Which lines in the records below include the word "nakamotoinstitute"? Report each of them in full.

• **Data for review**
_ _ _ _ _ _ _

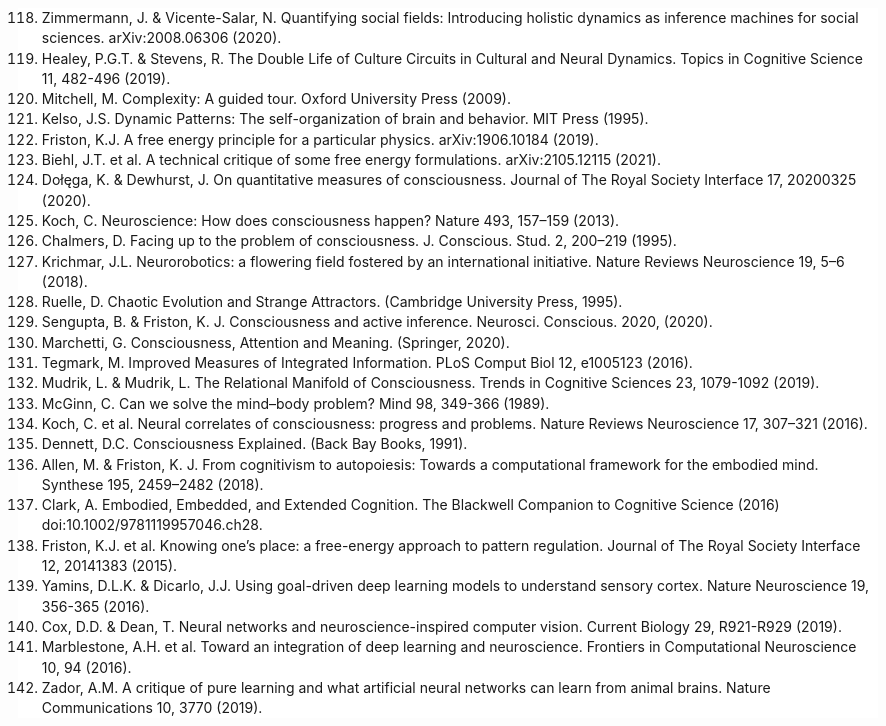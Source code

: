 118. Zimmermann, J. & Vicente-Salar, N. Quantifying social fields: Introducing holistic dynamics as inference machines for social sciences. arXiv:2008.06306 (2020).
119. Healey, P.G.T. & Stevens, R. The Double Life of Culture Circuits in Cultural and Neural Dynamics. Topics in Cognitive Science 11, 482-496 (2019).
120. Mitchell, M. Complexity: A guided tour. Oxford University Press (2009).  
121. Kelso, J.S. Dynamic Patterns: The self-organization of brain and behavior. MIT Press (1995).
122. Friston, K.J. A free energy principle for a particular physics. arXiv:1906.10184 (2019).  
123. Biehl, J.T. et al. A technical critique of some free energy formulations. arXiv:2105.12115 (2021).
124. Dołęga, K. & Dewhurst, J. On quantitative measures of consciousness. Journal of The Royal Society Interface 17, 20200325 (2020).
125. Koch, C. Neuroscience: How does consciousness happen? Nature 493, 157–159 (2013).  
126. Chalmers, D. Facing up to the problem of consciousness. J. Conscious. Stud. 2, 200–219 (1995).
127. Krichmar, J.L. Neurorobotics: a flowering field fostered by an international initiative. Nature Reviews Neuroscience 19, 5–6 (2018).  
128. Ruelle, D. Chaotic Evolution and Strange Attractors. (Cambridge University Press, 1995).
129. Sengupta, B. & Friston, K. J. Consciousness and active inference. Neurosci. Conscious. 2020, (2020).
130. Marchetti, G. Consciousness, Attention and Meaning. (Springer, 2020).
131. Tegmark, M. Improved Measures of Integrated Information. PLoS Comput Biol 12, e1005123 (2016).
132. Mudrik, L. & Mudrik, L. The Relational Manifold of Consciousness. Trends in Cognitive Sciences 23, 1079-1092 (2019).
133. McGinn, C. Can we solve the mind–body problem? Mind 98, 349-366 (1989).  
134. Koch, C. et al. Neural correlates of consciousness: progress and problems. Nature Reviews Neuroscience 17, 307–321 (2016).
135. Dennett, D.C. Consciousness Explained. (Back Bay Books, 1991).
136. Allen, M. & Friston, K. J. From cognitivism to autopoiesis: Towards a computational framework for the embodied mind. Synthese 195, 2459–2482 (2018).
137. Clark, A. Embodied, Embedded, and Extended Cognition. The Blackwell Companion to Cognitive Science (2016) doi:10.1002/9781119957046.ch28.  
138. Friston, K.J. et al. Knowing one’s place: a free-energy approach to pattern regulation. Journal of The Royal Society Interface 12, 20141383 (2015).
139. Yamins, D.L.K. & Dicarlo, J.J. Using goal-driven deep learning models to understand sensory cortex. Nature Neuroscience 19, 356-365 (2016).  
140. Cox, D.D. & Dean, T. Neural networks and neuroscience-inspired computer vision. Current Biology 29, R921-R929 (2019).
141. Marblestone, A.H. et al. Toward an integration of deep learning and neuroscience. Frontiers in Computational Neuroscience 10, 94 (2016).
142. Zador, A.M. A critique of pure learning and what artificial neural networks can learn from animal brains. Nature Communications 10, 3770 (2019).
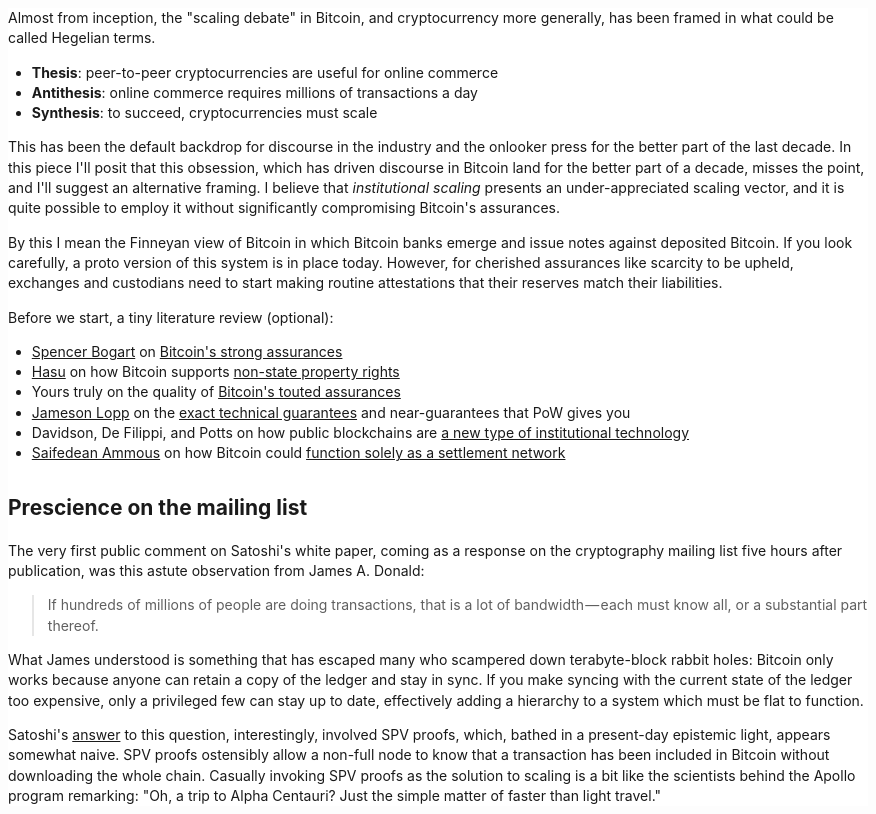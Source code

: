 Almost from inception, the "scaling debate" in Bitcoin, and cryptocurrency more generally, has been framed in what could be called Hegelian terms.

* **Thesis**: peer-to-peer cryptocurrencies are useful for online commerce
* **Antithesis**: online commerce requires millions of transactions a day
* **Synthesis**: to succeed, cryptocurrencies must scale

This has been the default backdrop for discourse in the industry and the onlooker press for the better part of the last decade. In this piece I'll posit that this obsession, which has driven discourse in Bitcoin land for the better part of a decade, misses the point, and I'll suggest an alternative framing. I believe that _institutional scaling_ presents an under-appreciated scaling vector, and it is quite possible to employ it without significantly compromising Bitcoin's assurances.

By this I mean the Finneyan view of Bitcoin in which Bitcoin banks emerge and issue notes against deposited Bitcoin. If you look carefully, a proto version of this system is in place today. However, for cherished assurances like scarcity to be upheld, exchanges and custodians need to start making routine attestations that their reserves match their liabilities.

Before we start, a tiny literature review (optional):

* [Spencer Bogart](https://medium.com/@Bitcom21) on [Bitcoin's strong assurances](https://medium.com/blockchain-capital-blog/the-internets-magna-carta-moment-bitcoin-the-value-of-strong-assurances-56fb86887b8a)
* [Hasu](https://medium.com/@hasufly) on how Bitcoin supports [non-state property rights](https://medium.com/@hasufly/bitcoin-and-the-promise-of-independent-property-rights-8f10e5c7efa8?sk=226124e0ff272801b8a9e49ce3403ac7)
* Yours truly on the quality of [Bitcoin's touted assurances](https://medium.com/@nic__carter/unpacking-bitcoins-assurances-a3c98824d3f0)
* [Jameson Lopp](https://medium.com/@lopp) on the [exact technical guarantees](https://www.coindesk.com/bitcoins-security-model-deep-dive) and near-guarantees that PoW gives you
* Davidson, De Filippi, and Potts on how public blockchains are [a new type of institutional technology](https://papers.ssrn.com/sol3/papers.cfm?abstract_id=2811995)
* [Saifedean Ammous](https://medium.com/@saifedean) on how Bitcoin could [function solely as a settlement network](https://nakamotoinstitute.org/mempool/economics-of-bitcoin-as-a-settlement-network/)

## Prescience on the mailing list

The very first public comment on Satoshi's white paper, coming as a response on the cryptography mailing list five hours after publication, was this astute observation from James A. Donald:

> If hundreds of millions of people are doing transactions, that is a lot of bandwidth — each must know all, or a substantial part thereof.

What James understood is something that has escaped many who scampered down terabyte-block rabbit holes: Bitcoin only works because anyone can retain a copy of the ledger and stay in sync. If you make syncing with the current state of the ledger too expensive, only a privileged few can stay up to date, effectively adding a hierarchy to a system which must be flat to function.

Satoshi's [answer](https://satoshi.nakamotoinstitute.org/emails/cryptography/threads/1/) to this question, interestingly, involved SPV proofs, which, bathed in a present-day epistemic light, appears somewhat naive. SPV proofs ostensibly allow a non-full node to know that a transaction has been included in Bitcoin without downloading the whole chain. Casually invoking SPV proofs as the solution to scaling is a bit like the scientists behind the Apollo program remarking: "Oh, a trip to Alpha Centauri? Just the simple matter of faster than light travel."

_ _ _ _ _ _ _

• **Answer below**
* [Saifedean Ammous](https://medium.com/@saifedean) on how Bitcoin could [function solely as a settlement network](https://nakamotoinstitute.org/mempool/economics-of-bitcoin-as-a-settlement-network/)
Satoshi's [answer](https://satoshi.nakamotoinstitute.org/emails/cryptography/threads/1/) to this question, interestingly, involved SPV proofs, which, bathed in a present-day epistemic light, appears somewhat naive. SPV proofs ostensibly allow a non-full node to know that a transaction has been included in Bitcoin without downloading the whole chain. Casually invoking SPV proofs as the solution to scaling is a bit like the scientists behind the Apollo program remarking: "Oh, a trip to Alpha Centauri? Just the simple matter of faster than light travel."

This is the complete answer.